▶ **PROVIDED RECORDS**:
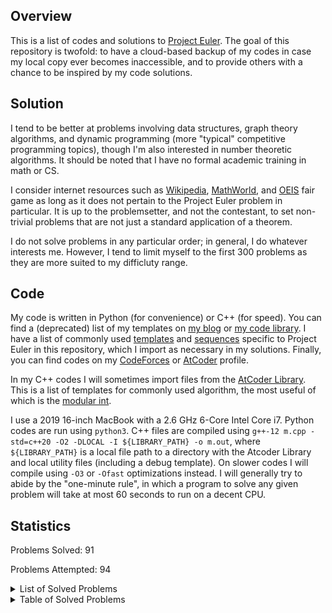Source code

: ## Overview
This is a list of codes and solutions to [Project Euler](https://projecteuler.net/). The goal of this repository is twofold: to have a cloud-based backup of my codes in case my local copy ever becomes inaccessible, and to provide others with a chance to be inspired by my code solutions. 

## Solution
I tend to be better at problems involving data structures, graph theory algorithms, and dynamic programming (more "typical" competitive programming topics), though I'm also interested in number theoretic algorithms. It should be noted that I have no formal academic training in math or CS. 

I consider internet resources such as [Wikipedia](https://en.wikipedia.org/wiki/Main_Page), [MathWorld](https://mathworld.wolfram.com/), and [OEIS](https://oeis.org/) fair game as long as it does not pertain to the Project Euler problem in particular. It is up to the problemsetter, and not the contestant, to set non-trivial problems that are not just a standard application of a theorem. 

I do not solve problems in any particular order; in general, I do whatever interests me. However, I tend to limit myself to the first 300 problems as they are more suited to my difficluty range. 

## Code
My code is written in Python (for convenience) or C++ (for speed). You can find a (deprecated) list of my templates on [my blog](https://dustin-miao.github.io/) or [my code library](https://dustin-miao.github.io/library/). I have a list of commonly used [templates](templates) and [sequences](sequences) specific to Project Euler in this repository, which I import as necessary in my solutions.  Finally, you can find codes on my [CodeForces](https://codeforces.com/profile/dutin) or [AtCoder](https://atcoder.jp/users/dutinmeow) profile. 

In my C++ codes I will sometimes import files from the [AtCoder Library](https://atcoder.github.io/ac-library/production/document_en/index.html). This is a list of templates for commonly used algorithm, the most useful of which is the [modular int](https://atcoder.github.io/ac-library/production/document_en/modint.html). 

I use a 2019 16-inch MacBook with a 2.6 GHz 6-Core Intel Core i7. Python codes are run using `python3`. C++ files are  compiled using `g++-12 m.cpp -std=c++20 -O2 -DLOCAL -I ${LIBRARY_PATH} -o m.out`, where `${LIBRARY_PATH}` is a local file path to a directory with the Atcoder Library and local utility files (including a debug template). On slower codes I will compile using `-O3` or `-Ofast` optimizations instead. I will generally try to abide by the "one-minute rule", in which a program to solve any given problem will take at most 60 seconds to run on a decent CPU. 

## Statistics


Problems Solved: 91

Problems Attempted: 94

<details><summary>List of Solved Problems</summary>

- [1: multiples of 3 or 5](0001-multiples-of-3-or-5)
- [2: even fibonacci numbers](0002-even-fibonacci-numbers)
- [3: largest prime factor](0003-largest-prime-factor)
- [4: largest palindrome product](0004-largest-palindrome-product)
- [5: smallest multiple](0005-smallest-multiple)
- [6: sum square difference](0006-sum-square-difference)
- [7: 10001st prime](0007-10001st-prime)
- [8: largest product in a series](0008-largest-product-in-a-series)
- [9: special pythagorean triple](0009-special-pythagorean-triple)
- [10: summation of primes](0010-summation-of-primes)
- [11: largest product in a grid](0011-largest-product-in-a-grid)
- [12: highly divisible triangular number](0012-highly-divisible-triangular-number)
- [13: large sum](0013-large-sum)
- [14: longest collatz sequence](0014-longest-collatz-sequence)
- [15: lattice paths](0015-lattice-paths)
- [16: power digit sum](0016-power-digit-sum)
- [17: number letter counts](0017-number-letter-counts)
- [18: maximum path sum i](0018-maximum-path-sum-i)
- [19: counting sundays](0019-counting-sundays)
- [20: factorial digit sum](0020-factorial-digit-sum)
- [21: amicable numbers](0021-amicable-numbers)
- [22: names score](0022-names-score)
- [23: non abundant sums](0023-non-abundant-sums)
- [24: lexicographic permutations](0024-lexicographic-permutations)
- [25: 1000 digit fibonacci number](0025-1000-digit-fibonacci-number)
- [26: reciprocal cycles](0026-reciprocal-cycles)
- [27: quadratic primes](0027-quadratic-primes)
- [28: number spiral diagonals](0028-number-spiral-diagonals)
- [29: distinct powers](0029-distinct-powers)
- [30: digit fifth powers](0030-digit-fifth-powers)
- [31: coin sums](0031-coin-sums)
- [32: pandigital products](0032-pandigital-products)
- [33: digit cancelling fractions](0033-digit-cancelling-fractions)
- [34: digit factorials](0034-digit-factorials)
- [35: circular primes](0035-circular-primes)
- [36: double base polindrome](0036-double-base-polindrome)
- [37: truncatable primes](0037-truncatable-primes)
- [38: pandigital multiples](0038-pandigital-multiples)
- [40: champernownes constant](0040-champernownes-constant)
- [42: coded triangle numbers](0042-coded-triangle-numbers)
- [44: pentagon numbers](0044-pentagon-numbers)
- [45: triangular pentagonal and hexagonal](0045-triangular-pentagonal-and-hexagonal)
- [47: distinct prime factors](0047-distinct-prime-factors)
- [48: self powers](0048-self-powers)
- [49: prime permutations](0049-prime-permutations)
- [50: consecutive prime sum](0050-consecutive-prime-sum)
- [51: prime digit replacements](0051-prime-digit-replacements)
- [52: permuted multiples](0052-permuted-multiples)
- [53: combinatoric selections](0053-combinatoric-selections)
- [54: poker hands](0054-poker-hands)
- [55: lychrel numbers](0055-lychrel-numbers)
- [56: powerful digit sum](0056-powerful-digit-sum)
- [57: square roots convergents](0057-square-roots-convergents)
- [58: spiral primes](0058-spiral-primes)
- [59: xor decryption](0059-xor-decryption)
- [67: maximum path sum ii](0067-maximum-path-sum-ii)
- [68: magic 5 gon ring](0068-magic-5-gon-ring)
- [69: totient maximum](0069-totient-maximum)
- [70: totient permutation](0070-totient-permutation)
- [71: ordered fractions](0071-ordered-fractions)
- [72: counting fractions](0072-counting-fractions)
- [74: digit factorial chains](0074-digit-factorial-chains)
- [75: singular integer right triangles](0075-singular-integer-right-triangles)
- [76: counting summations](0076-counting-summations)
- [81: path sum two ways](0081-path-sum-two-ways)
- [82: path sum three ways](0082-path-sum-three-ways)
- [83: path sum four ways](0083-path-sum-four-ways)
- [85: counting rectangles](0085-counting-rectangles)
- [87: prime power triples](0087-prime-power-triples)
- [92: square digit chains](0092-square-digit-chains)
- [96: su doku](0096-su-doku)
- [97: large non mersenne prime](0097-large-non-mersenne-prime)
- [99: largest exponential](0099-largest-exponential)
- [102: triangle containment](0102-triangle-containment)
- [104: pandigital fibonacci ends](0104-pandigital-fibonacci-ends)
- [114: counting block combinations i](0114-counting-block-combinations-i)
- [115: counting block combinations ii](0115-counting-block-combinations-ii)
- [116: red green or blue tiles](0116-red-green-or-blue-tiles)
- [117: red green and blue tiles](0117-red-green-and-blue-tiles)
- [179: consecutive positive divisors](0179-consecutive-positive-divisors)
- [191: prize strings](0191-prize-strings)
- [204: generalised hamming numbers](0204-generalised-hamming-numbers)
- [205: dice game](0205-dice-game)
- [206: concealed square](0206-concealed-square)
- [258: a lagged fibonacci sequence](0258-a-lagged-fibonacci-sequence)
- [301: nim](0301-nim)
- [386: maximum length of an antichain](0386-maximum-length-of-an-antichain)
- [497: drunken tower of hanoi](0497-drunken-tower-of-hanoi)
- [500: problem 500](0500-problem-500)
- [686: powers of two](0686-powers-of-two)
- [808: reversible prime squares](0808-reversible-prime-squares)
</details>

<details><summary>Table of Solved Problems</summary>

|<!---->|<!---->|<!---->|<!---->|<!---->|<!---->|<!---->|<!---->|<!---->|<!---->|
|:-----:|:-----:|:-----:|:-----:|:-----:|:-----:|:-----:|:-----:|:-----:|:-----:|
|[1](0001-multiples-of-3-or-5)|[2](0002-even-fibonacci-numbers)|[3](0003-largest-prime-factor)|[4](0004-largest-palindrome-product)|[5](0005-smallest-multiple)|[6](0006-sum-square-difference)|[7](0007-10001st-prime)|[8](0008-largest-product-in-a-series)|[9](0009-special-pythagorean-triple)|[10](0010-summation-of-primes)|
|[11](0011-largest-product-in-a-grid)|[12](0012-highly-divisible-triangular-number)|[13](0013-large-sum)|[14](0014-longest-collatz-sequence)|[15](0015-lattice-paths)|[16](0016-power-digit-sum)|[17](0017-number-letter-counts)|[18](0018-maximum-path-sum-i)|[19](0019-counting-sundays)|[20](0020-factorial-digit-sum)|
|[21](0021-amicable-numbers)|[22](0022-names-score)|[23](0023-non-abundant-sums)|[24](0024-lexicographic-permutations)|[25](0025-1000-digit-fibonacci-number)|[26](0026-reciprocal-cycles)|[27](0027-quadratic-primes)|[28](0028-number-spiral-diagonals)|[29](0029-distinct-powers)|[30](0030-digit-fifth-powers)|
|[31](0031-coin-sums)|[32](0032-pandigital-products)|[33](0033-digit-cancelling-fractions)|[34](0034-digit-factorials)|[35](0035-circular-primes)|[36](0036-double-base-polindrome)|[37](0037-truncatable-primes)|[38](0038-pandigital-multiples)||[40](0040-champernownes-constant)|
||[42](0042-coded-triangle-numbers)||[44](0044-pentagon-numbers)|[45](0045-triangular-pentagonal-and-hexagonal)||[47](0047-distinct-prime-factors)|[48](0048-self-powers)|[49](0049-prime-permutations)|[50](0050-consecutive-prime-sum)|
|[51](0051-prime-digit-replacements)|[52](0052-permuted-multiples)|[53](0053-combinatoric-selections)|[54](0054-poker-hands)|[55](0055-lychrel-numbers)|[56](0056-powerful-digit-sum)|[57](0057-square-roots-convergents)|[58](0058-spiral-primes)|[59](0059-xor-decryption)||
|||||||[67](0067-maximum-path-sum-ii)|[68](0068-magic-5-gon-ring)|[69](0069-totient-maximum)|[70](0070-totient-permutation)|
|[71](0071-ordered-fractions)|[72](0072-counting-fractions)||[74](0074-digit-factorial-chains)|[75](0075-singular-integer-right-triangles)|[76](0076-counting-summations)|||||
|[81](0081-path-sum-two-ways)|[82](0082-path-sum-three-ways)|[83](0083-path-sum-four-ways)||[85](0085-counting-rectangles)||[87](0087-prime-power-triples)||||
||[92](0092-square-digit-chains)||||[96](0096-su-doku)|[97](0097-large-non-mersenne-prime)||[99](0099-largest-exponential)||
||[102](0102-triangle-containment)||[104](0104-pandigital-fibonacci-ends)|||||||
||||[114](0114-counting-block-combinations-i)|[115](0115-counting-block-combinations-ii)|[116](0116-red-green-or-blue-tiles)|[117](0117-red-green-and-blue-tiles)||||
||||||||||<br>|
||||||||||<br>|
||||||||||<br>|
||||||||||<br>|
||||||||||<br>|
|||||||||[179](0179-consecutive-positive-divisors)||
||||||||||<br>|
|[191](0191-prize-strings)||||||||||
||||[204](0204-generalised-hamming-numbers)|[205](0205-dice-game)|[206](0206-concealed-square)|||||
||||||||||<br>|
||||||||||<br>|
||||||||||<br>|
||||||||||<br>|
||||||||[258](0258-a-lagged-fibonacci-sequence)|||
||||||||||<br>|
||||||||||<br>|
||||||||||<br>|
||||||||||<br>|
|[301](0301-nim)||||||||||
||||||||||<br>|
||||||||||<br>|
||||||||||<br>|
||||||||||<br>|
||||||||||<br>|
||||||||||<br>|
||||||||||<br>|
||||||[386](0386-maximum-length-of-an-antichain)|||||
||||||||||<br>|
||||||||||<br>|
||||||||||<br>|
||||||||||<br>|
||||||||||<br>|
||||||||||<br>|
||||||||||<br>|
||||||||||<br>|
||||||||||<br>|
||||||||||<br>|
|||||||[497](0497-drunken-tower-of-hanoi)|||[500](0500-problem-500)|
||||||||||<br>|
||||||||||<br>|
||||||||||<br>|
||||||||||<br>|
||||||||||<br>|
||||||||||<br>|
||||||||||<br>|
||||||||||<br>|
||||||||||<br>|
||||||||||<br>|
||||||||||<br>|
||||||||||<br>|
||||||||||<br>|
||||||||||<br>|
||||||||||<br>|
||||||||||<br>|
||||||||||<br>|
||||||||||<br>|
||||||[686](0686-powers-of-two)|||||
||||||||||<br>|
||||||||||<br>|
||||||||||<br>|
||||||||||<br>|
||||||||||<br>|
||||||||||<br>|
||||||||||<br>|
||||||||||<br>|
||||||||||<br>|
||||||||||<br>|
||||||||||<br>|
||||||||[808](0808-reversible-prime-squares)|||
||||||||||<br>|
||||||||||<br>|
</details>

==

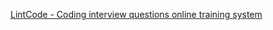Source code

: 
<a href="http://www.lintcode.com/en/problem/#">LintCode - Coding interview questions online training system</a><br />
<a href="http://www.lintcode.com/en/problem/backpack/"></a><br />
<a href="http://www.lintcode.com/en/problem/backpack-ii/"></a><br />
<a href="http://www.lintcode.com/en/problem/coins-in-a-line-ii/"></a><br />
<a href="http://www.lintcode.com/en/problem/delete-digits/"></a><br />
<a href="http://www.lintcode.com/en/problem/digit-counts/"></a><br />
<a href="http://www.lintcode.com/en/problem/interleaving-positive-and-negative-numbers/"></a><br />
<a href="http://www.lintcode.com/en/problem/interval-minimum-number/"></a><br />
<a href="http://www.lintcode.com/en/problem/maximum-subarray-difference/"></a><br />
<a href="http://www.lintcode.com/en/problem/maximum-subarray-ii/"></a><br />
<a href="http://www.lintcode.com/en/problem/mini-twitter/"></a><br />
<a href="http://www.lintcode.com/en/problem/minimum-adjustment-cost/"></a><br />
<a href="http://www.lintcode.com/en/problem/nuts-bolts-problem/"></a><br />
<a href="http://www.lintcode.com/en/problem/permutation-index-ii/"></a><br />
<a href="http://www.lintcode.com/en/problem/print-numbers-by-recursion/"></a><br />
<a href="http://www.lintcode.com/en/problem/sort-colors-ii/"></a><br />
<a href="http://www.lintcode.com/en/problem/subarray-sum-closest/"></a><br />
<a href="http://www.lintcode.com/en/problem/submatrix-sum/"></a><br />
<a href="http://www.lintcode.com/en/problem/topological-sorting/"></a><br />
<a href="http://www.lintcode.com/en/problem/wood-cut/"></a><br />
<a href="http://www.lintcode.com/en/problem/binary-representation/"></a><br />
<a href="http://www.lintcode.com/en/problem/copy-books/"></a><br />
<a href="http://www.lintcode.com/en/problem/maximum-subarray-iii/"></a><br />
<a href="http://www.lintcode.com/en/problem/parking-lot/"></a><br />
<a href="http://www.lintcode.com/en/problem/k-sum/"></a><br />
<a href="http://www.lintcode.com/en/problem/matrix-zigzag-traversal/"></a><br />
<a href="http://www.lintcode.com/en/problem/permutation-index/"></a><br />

---

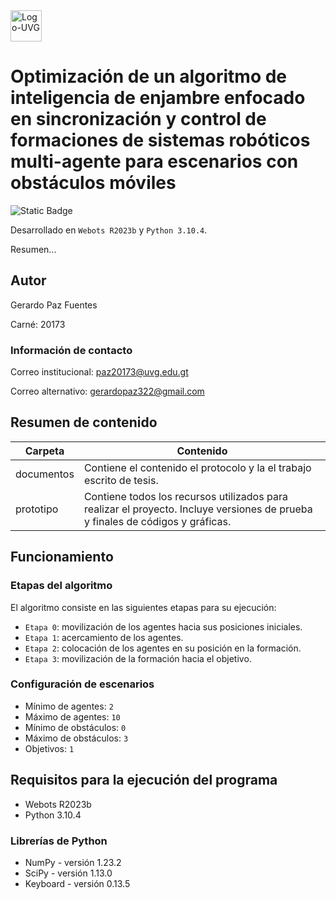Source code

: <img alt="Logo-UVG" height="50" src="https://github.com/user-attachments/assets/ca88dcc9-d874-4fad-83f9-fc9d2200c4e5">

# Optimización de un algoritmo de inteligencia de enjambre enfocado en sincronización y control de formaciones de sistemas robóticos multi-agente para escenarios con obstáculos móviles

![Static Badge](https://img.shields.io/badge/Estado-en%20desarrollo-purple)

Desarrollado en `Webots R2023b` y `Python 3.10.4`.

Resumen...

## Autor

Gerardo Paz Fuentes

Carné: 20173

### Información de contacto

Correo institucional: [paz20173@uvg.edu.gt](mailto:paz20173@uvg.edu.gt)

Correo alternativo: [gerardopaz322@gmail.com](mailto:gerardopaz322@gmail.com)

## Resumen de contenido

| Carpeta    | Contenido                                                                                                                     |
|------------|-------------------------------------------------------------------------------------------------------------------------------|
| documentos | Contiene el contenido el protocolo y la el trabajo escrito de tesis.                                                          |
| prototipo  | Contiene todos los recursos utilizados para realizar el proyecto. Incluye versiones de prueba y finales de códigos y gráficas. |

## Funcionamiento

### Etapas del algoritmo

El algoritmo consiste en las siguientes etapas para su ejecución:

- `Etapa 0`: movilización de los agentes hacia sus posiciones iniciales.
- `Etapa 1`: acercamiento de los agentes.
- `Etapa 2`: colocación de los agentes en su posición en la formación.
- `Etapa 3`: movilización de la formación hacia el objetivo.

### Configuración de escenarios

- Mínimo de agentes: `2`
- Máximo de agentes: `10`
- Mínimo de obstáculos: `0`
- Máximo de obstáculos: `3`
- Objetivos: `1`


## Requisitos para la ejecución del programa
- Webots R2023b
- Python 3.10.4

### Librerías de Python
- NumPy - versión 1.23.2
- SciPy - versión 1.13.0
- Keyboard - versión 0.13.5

▶ **THE PROBLEM**: Copy each line holding the word "totient" from the listing above.

▶ **TASK SOLUTION**:
- [69: totient maximum](0069-totient-maximum)
- [70: totient permutation](0070-totient-permutation)
|||||||[67](0067-maximum-path-sum-ii)|[68](0068-magic-5-gon-ring)|[69](0069-totient-maximum)|[70](0070-totient-permutation)|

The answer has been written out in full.